Dismissed by some as a mental health related incident, London’s Scotland Yard police headquarters categorised the stabbing as a terrorist attack shortly after the arrest.

Muhaydin Mire, 29, was eventually taken down by officers after he slashed the throat of a commuter at Leytonstone station in East London, screaming “this is for Syria” and “all of your blood will be spilled”.

The Somalian migrant was not successful in killing anyone on that occasion. Bystander footage showed a large amount of blood pooled on the station floor.

In a move that may be seen as complacent in the face of hard-to-detect terror killers who need only a kitchen knife and self-radicalising Islamist propaganda to kill, the police have now announced the end of extra patrols.

Although this alerts would-be Islamist killers security around their richest targets will now be less, the force have not gone as far as stating exactly when they will end.

A police spokesman told the Guardian newspaper: “We review our resources and deployment all the time and deploy our resources as necessary”.

Muhaydin Mire has now been charged with attempted murder for the attack. Breitbart London visited the East London street where Mire lived, to investigate what the European Union has identified as the most transient area in the whole continent.

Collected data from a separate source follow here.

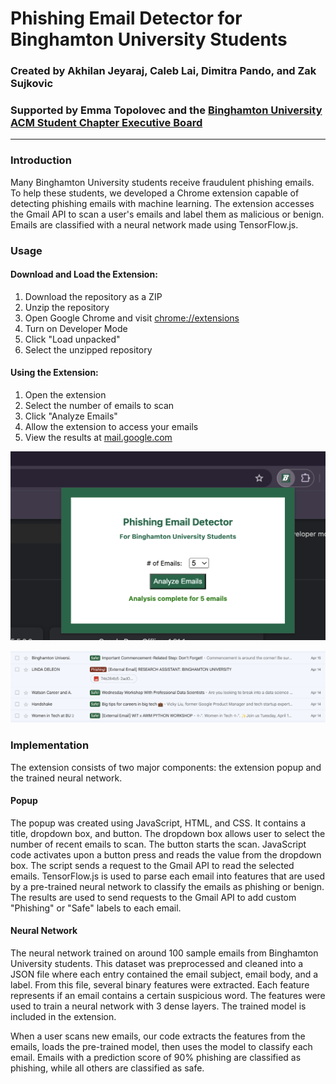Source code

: # Phishing Email Detector for Binghamton University Students  

### Created by Akhilan Jeyaraj, Caleb Lai, Dimitra Pando, and Zak Sujkovic
### Supported by Emma Topolovec and the [Binghamton University ACM Student Chapter Executive Board](https://binghamtonacm.org/)

---

### Introduction

Many Binghamton University students receive fraudulent phishing emails. To help these students, we developed a Chrome extension capable of detecting phishing emails with machine learning. The extension accesses the Gmail API to scan a user's emails and label them as malicious or benign. Emails are classified with a neural network made using TensorFlow.js.

### Usage

#### Download and Load the Extension:
 1. Download the repository as a ZIP
 2. Unzip the repository
 3. Open Google Chrome and visit [chrome://extensions](chrome://extensions)
 4. Turn on Developer Mode
 5. Click "Load unpacked"
 6. Select the unzipped repository

#### Using the Extension:

 1. Open the extension
 2. Select the number of emails to scan
 3. Click "Analyze Emails"
 4. Allow the extension to access your emails
 5. View the results at [mail.google.com](http://mail.google.com/)

![Image not found](https://github.com/EmmaTopolovec/PhishingEmailDetector/blob/9c74473cf56510691fd78ebc37ce2a8b3a98c59a/images/PopupScreenshot.png)

![Image not found](https://github.com/EmmaTopolovec/PhishingEmailDetector/blob/9c74473cf56510691fd78ebc37ce2a8b3a98c59a/images/ResultsScreenshot.png)

### Implementation

The extension consists of two major components: the extension popup and the trained neural network.

#### Popup

The popup was created using JavaScript, HTML, and CSS. It contains a title, dropdown box, and button. The dropdown box allows user to select the number of recent emails to scan. The button starts the scan. JavaScript code activates upon a button press and reads the value from the dropdown box. The script sends a request to the Gmail API to read the selected emails. TensorFlow.js is used to parse each email into features that are used by a pre-trained neural network to classify the emails as phishing or benign. The results are used to send requests to the Gmail API to add custom "Phishing" or "Safe" labels to each email.

#### Neural Network

The neural network trained on around 100 sample emails from Binghamton University students. This dataset was preprocessed and cleaned into a JSON file where each entry contained the email subject, email body, and a label. From this file, several binary features were extracted. Each feature represents if an email contains a certain suspicious word. The features were used to train a neural network with 3 dense layers. The trained model is included in the extension.

When a user scans new emails, our code extracts the features from the emails, loads the pre-trained model, then uses the model to classify each email. Emails with a prediction score of 90% phishing are classified as phishing, while all others are classified as safe.
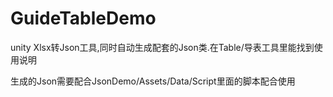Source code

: # GuideTableDemo
unity Xlsx转Json工具,同时自动生成配套的Json类.在Table/导表工具里能找到使用说明

生成的Json需要配合JsonDemo/Assets/Data/Script里面的脚本配合使用
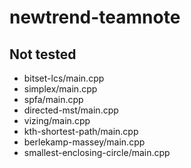 # newtrend-teamnote

## Not tested

- bitset-lcs/main.cpp
- simplex/main.cpp
- spfa/main.cpp
- directed-mst/main.cpp
- vizing/main.cpp
- kth-shortest-path/main.cpp
- berlekamp-massey/main.cpp
- smallest-enclosing-circle/main.cpp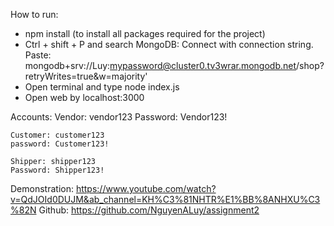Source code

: How to run:
- npm install (to install all packages required for the project)
- Ctrl + shift + P and search MongoDB: Connect with connection string. Paste: mongodb+srv://Luy:mypassword@cluster0.tv3wrar.mongodb.net/shop?retryWrites=true&w=majority'
- Open terminal and type node index.js 
- Open web by localhost:3000

Accounts:
	Vendor: vendor123
	Password: Vendor123!
	
	Customer: customer123
	password: Customer123!
	
	Shipper: shipper123
	Password: Shipper123!


Demonstration: https://www.youtube.com/watch?v=QdJOId0DUJM&ab_channel=KH%C3%81NHTR%E1%BB%8ANHXU%C3%82N
Github: https://github.com/NguyenALuy/assignment2
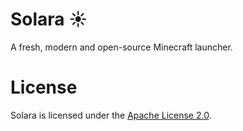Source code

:# Solara ☀️
A fresh, modern and open-source Minecraft launcher.

# License
Solara is licensed under the [Apache License 2.0](LICENSE).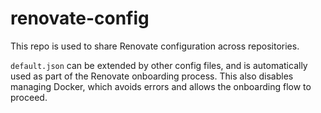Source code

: # renovate-config

This repo is used to share Renovate configuration across repositories.

`default.json` can be extended by other config files, and is automatically used as part of the Renovate onboarding process.
This also disables managing Docker, which avoids errors and allows the onboarding flow to proceed.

Reporting from East London, we found “a deeply run down area populated by recent immigrants who spoke little English and according to one local had “no sense of community”.

“One woman said that a drug dealer lived in the flat next to Mire; another alleged that he was an associate of a “very dangerous… Egyptian man” who had attacked other residents. Everyone we spoke to warned about the lack of community in the area, caused by mass migration and a rapidly changing population that could barely communicate with itself”.